Segment Start: Dataset

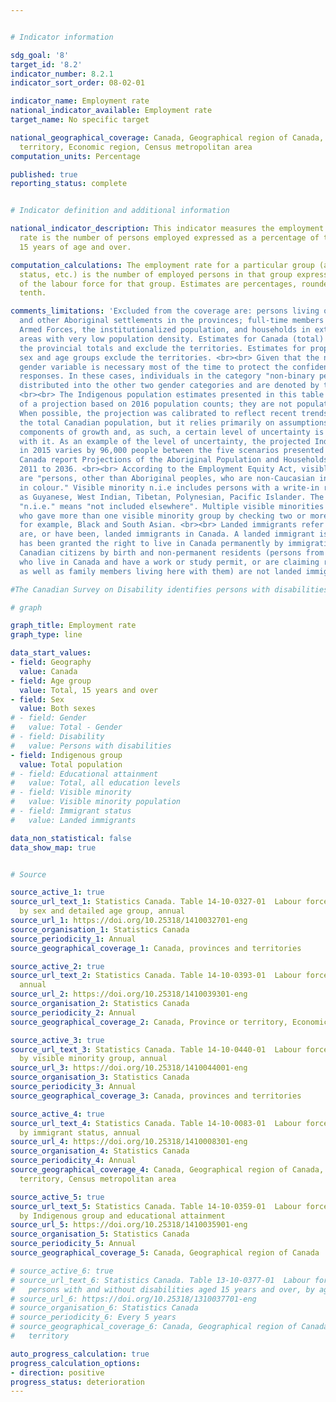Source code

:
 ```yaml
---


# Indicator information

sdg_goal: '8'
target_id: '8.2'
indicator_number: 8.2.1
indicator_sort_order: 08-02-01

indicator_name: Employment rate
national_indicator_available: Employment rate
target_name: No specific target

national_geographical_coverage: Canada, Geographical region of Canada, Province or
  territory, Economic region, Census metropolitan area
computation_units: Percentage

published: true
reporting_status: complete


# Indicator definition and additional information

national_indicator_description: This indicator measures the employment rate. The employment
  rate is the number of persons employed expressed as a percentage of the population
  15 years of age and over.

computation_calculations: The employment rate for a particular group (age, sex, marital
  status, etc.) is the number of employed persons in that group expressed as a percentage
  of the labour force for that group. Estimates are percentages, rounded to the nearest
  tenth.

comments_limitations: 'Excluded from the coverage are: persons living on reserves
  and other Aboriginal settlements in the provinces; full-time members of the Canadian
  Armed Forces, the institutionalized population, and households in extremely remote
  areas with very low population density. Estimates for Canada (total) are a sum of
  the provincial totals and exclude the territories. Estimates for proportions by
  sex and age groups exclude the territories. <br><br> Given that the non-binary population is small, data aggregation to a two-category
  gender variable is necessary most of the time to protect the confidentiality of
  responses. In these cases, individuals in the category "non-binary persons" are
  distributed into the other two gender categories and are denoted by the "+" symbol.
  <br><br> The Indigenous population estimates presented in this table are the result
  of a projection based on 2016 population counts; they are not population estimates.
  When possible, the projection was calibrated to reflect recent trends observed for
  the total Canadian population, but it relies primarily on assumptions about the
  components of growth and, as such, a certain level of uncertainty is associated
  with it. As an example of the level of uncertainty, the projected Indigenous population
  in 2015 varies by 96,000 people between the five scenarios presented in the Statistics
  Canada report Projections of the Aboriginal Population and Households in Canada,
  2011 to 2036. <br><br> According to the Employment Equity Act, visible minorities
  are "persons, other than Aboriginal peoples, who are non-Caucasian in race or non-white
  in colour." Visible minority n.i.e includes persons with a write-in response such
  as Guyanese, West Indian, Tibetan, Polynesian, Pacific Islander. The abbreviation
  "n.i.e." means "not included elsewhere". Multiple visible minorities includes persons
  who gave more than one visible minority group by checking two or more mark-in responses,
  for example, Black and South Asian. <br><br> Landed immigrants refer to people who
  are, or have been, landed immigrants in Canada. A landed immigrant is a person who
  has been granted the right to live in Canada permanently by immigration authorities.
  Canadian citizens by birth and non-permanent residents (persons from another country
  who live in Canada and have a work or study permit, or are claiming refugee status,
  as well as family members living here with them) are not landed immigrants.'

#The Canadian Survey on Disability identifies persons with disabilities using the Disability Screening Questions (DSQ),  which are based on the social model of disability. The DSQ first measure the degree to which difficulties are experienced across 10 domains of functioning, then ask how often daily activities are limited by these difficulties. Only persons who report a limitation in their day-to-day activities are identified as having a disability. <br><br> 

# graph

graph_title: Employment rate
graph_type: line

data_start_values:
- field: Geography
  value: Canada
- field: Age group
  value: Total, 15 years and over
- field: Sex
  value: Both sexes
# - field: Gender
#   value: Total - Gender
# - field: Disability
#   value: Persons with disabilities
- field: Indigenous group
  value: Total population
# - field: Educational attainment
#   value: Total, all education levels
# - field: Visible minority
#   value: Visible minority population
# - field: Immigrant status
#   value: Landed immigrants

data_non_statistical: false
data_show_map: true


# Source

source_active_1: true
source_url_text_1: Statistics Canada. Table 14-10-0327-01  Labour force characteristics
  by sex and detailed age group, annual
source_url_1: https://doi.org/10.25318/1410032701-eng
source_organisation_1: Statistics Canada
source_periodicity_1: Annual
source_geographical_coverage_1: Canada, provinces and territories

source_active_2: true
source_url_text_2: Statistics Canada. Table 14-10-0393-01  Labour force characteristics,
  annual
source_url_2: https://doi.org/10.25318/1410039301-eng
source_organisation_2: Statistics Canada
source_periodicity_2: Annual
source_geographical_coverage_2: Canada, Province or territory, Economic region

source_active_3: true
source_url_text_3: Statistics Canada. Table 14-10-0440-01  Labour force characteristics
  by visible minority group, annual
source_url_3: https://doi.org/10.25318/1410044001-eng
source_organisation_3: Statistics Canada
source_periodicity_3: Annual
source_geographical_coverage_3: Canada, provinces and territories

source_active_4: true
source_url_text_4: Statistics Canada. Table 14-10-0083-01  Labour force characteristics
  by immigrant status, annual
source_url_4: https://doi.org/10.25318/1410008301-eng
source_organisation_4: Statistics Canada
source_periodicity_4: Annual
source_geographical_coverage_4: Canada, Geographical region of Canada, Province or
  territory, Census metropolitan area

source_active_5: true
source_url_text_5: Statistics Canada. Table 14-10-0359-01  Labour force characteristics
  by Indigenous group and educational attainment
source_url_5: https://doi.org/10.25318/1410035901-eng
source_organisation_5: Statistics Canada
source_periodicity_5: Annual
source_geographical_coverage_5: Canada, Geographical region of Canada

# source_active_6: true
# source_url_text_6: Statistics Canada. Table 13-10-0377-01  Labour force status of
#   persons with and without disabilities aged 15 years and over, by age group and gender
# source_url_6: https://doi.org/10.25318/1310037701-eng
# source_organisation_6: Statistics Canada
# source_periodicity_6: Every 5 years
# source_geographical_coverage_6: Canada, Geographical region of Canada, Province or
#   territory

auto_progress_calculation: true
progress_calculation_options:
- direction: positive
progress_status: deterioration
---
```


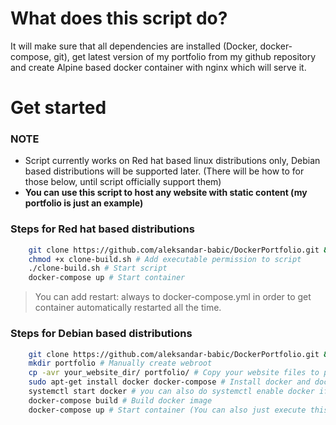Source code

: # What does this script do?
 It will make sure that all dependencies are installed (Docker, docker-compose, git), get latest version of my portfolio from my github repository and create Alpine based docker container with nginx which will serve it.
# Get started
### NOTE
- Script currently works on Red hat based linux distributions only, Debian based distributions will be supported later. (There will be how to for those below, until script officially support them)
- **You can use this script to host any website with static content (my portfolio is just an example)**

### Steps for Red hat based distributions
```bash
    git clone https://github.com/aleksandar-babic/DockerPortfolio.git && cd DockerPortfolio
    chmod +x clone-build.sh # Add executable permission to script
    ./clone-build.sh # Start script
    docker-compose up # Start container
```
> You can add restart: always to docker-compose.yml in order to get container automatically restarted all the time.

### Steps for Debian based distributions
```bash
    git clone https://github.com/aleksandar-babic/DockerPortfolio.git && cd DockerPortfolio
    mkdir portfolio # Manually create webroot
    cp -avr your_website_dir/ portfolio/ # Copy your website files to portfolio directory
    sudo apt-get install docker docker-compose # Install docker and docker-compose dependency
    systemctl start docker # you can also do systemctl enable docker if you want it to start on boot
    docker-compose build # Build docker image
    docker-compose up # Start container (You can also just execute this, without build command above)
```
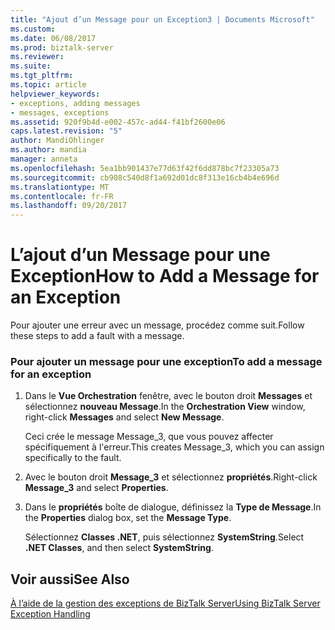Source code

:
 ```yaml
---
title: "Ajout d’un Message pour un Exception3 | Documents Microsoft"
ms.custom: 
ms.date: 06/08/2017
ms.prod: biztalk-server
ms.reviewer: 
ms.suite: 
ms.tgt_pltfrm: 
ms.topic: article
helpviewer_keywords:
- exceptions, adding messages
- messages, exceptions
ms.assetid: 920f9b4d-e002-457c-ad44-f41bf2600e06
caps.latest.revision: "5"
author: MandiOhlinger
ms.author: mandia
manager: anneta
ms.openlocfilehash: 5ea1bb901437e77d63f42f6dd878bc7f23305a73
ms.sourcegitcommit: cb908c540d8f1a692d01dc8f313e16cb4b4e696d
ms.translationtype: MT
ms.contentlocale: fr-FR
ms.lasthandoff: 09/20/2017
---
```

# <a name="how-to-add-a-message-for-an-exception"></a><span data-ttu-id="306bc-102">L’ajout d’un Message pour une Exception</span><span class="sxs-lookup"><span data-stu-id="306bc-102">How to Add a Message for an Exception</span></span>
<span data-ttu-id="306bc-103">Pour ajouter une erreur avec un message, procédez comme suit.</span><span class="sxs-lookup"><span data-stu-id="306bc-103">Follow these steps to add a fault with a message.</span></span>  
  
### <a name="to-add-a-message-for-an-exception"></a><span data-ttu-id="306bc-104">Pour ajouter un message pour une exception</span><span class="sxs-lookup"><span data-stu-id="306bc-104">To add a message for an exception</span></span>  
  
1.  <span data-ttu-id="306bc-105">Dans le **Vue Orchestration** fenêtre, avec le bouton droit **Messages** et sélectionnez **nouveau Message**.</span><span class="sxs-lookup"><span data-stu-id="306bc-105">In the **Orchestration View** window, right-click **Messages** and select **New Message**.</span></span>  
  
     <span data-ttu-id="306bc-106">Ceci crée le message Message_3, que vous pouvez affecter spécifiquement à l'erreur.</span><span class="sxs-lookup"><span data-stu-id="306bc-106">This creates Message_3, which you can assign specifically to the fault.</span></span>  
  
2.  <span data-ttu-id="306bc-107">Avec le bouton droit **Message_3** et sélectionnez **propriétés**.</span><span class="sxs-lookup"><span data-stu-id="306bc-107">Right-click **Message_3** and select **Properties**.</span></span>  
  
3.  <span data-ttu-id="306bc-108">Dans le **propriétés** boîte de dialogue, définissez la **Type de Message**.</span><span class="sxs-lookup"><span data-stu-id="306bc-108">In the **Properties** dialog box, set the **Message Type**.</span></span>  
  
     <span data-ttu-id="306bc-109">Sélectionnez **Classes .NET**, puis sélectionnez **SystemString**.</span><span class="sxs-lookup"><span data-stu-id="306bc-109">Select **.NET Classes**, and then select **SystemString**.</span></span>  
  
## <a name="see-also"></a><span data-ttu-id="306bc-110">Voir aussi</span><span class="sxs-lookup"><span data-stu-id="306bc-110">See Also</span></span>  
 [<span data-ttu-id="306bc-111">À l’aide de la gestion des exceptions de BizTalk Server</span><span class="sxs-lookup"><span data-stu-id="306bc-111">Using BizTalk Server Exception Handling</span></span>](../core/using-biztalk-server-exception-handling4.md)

Segment End: Dataset

Copy out the line containing "then select **SystemString**.</span></span>", then every line after it through the end of the listing, exactly and with nothing else.

     <span data-ttu-id="306bc-109">Sélectionnez **Classes .NET**, puis sélectionnez **SystemString**.</span><span class="sxs-lookup"><span data-stu-id="306bc-109">Select **.NET Classes**, and then select **SystemString**.</span></span>  
  
## <a name="see-also"></a><span data-ttu-id="306bc-110">Voir aussi</span><span class="sxs-lookup"><span data-stu-id="306bc-110">See Also</span></span>  
 [<span data-ttu-id="306bc-111">À l’aide de la gestion des exceptions de BizTalk Server</span><span class="sxs-lookup"><span data-stu-id="306bc-111">Using BizTalk Server Exception Handling</span></span>](../core/using-biztalk-server-exception-handling4.md)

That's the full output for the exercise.